> **The task**:
The lines to return are those below that contain the word "ejecutará".

▼▼▼

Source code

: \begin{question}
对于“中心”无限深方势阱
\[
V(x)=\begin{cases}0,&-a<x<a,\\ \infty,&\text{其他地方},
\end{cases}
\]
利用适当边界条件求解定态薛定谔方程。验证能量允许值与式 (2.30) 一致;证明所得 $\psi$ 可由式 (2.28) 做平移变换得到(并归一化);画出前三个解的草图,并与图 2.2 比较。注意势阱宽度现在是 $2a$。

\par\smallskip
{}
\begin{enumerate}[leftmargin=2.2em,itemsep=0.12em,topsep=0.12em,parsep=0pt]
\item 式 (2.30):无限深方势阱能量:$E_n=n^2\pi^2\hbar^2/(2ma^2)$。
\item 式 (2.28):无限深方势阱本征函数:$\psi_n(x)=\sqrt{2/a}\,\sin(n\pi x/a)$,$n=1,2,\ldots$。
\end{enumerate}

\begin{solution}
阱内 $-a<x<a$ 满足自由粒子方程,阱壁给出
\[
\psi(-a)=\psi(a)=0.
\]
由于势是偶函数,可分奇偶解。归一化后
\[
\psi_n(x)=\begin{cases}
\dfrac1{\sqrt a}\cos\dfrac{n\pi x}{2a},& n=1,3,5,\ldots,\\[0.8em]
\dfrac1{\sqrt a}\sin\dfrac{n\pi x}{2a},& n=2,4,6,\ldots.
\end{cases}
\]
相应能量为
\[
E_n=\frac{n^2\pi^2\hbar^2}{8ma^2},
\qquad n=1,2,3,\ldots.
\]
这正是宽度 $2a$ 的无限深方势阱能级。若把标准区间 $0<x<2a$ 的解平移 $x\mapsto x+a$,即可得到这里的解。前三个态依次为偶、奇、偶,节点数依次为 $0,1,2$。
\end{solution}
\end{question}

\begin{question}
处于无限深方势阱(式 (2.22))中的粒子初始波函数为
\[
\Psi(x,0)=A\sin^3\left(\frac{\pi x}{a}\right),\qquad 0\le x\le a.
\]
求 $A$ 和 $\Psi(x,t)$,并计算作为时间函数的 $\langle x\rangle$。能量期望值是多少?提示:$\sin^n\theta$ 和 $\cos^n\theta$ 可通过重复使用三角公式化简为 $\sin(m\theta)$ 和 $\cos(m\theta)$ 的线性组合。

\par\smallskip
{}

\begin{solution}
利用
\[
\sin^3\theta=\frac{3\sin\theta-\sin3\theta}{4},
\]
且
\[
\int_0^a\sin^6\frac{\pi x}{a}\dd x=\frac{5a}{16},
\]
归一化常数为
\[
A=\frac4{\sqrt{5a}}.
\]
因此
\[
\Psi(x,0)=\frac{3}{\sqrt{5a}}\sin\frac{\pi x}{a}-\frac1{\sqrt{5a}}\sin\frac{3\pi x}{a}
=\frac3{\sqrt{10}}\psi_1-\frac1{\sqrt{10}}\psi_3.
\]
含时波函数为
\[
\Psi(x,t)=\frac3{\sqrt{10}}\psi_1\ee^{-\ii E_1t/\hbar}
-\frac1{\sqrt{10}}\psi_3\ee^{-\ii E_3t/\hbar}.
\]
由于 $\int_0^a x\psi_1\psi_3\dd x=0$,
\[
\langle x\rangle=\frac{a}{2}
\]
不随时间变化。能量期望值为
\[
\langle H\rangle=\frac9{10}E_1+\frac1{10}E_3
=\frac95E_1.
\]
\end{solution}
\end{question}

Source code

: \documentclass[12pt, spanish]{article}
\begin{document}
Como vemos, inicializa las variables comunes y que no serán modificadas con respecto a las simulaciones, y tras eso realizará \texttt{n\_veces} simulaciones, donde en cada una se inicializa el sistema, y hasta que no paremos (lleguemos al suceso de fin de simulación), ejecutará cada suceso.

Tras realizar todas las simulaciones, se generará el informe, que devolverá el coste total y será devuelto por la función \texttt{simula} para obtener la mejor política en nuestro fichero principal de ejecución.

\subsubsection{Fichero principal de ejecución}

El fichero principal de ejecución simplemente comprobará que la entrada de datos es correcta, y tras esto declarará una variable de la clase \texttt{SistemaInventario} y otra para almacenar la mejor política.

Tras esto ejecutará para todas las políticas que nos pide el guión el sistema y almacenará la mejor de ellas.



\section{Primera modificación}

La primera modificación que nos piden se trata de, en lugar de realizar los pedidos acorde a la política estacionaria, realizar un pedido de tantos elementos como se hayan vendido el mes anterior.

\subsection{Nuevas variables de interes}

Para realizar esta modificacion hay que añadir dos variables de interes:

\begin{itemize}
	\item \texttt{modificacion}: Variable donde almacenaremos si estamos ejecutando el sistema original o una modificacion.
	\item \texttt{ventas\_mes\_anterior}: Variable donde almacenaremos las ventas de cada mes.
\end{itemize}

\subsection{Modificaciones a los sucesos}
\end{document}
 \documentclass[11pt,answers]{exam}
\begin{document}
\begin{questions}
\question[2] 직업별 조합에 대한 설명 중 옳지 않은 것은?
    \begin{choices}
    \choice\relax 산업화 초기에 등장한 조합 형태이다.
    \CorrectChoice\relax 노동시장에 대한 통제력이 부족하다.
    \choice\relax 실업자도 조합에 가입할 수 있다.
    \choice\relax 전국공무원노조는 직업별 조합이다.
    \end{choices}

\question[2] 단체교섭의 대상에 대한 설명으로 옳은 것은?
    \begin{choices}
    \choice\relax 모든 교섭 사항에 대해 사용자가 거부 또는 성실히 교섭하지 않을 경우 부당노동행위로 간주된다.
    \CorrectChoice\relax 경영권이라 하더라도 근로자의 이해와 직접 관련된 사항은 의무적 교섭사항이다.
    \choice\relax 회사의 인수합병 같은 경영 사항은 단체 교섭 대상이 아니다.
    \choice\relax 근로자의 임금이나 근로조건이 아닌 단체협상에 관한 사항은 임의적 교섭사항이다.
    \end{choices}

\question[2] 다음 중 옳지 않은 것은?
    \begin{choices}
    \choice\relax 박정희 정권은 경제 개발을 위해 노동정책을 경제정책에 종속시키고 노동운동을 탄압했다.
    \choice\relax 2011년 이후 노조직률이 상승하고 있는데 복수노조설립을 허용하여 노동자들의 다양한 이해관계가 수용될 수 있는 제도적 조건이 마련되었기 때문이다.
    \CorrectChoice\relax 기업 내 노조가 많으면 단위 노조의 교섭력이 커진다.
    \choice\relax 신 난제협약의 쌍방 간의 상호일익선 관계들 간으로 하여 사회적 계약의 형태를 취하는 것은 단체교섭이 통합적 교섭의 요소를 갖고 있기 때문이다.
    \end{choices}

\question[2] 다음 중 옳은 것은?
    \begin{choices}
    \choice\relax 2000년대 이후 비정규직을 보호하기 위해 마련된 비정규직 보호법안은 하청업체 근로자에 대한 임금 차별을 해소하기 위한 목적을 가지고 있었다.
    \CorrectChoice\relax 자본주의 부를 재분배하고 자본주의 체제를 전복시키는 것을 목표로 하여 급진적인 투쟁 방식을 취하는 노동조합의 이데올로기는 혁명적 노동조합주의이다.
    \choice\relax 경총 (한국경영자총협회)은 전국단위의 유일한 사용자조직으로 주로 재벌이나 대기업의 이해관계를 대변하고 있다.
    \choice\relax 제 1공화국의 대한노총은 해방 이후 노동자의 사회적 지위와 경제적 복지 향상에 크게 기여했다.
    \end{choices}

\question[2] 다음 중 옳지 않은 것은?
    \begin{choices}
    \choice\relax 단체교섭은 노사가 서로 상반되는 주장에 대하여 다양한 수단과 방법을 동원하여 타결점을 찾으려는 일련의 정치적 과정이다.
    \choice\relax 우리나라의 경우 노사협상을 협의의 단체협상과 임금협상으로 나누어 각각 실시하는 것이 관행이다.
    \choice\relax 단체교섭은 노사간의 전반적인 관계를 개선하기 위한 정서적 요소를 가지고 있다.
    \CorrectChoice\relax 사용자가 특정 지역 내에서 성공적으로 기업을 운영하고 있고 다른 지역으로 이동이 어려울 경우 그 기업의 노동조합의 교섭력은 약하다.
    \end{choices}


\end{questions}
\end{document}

▲▲▲

> **Response to the exercise**:
Como vemos, inicializa las variables comunes y que no serán modificadas con respecto a las simulaciones, y tras eso realizará \texttt{n\_veces} simulaciones, donde en cada una se inicializa el sistema, y hasta que no paremos (lleguemos al suceso de fin de simulación), ejecutará cada suceso.
Tras esto ejecutará para todas las políticas que nos pide el guión el sistema y almacenará la mejor de ellas.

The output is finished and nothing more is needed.